妻「○○、お風呂に入れてほしいんだけど」
夫「いやだ。今日は疲れた」
どこの家庭でも、これと似たような会話が交わされているかもしれませんが、ここで気づいたことはありませんか? 夫婦ではなくても、仲の良い友人関係であればこの程度の会話は成立するかもしれません。でも、社会人であればふつう、誰かと会話する際に「いらない」「いやだ」といった受け答えをすることはまずありません。
ここで抜け落ちているのは、相手を気づかう心です。
人はみな、他人とのコミュニケーションでは相手に不愉快な思いをさせないように、言葉を選んでいるはずです。実際、言葉づかいひとつで、人の心というのは簡単に傷ついたり、喜びを感じたりするものです。そして、「親しき仲にも礼儀あり」という言葉通り、家族に対してもぞんざいに接していいということはありません。

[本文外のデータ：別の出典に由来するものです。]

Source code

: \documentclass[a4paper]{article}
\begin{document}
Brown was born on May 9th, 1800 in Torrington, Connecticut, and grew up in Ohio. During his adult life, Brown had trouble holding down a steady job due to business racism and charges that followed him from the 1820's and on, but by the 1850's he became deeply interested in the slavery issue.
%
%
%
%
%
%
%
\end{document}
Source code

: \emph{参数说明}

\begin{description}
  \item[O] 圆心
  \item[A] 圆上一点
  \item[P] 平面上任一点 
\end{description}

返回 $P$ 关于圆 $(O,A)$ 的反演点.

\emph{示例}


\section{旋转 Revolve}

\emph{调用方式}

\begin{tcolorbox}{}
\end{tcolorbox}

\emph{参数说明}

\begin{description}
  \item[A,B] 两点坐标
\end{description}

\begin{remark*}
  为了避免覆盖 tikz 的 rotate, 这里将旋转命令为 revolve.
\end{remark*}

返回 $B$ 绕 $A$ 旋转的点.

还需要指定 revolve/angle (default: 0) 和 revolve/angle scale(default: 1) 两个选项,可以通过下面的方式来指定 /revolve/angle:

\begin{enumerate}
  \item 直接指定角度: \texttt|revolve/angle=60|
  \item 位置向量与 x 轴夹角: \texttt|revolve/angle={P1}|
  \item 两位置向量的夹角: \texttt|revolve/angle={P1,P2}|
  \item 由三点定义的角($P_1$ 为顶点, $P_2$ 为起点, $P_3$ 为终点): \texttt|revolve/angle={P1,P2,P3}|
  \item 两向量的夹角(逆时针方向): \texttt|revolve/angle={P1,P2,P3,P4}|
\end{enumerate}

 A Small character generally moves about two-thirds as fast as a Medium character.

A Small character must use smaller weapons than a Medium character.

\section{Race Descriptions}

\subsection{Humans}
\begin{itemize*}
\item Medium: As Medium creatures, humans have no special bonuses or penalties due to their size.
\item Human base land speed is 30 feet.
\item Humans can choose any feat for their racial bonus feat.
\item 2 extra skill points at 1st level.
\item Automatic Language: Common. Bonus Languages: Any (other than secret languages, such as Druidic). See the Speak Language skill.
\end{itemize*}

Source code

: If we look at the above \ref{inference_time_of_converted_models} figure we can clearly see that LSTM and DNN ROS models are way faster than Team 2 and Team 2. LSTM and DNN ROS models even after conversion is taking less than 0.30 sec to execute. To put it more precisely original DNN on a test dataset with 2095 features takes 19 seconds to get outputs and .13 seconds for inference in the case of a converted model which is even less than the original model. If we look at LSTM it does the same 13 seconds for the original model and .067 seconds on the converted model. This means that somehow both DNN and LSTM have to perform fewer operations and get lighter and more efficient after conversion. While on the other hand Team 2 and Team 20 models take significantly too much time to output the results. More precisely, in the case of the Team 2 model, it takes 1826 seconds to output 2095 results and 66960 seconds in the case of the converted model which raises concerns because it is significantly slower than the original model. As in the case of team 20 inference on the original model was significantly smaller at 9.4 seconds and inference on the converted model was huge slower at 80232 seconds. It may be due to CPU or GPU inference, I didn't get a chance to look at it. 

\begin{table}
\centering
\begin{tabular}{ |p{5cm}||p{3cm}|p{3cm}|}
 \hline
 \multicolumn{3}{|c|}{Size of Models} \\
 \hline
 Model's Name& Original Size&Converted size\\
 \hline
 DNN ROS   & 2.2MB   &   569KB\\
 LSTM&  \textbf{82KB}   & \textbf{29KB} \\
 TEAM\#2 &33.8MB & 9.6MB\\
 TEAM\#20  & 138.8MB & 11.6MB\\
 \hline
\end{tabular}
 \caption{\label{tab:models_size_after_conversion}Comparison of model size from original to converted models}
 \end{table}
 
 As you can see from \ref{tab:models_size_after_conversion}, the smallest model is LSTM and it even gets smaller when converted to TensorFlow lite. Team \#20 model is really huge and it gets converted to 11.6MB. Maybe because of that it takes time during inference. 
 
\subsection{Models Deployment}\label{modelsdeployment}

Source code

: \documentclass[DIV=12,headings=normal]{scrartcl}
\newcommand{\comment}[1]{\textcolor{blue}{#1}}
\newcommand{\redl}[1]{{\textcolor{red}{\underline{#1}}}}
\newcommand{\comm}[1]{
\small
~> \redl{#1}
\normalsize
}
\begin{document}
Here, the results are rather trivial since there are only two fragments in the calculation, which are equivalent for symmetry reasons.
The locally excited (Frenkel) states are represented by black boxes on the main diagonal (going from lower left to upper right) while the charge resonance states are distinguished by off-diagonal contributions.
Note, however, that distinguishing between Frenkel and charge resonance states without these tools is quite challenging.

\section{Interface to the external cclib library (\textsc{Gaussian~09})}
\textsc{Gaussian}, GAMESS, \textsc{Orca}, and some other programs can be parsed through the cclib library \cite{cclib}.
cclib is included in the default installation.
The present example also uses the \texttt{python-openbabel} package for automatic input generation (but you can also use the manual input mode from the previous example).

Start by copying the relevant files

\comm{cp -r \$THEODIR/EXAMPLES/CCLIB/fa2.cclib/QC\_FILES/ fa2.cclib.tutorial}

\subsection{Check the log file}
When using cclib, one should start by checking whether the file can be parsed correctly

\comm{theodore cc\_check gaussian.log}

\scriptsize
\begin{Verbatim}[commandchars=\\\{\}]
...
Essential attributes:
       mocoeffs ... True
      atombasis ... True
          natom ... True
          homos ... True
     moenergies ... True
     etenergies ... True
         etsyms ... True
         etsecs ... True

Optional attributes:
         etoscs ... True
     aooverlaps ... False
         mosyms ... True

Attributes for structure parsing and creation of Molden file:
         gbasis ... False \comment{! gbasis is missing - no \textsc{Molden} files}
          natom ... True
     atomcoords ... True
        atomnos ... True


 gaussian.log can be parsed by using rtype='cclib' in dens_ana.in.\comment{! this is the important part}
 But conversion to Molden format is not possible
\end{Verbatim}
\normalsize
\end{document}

先の会話では「もうお腹がいっぱいだから大丈夫。ごちそうさま」と返せばいいはずです。「今日は疲れた」のは妻だって一緒なのですから、家事で手の離せないパートナーを見たら、疲れているのはお互い様だし、「子どもと楽しくお風呂に入るよ」と、自分を奮い立たせればいいはずなのです。
家族相手だからこそ
生じる甘えの気持ち
この言葉が出なかった背景には、夫婦という関係性、すなわちパートナーに対する「甘え」があります。つまり、「家族だから、こんな言葉づかいをしても許してくれるだろう」という思い込みのせいなのです。そして、多くの人は夫婦と思うからこそ、相手に対する「義務」のようなものにしばられてもいます。「夫としての義務は仕事」とか「妻としての義務は家事・育児」などの古臭い固定観念にとらわれ、そんな自分に比べると「君(あなた)はできていないじゃないか」と、相手の生活態度などを責める際の材料としてしまうことも多いのです。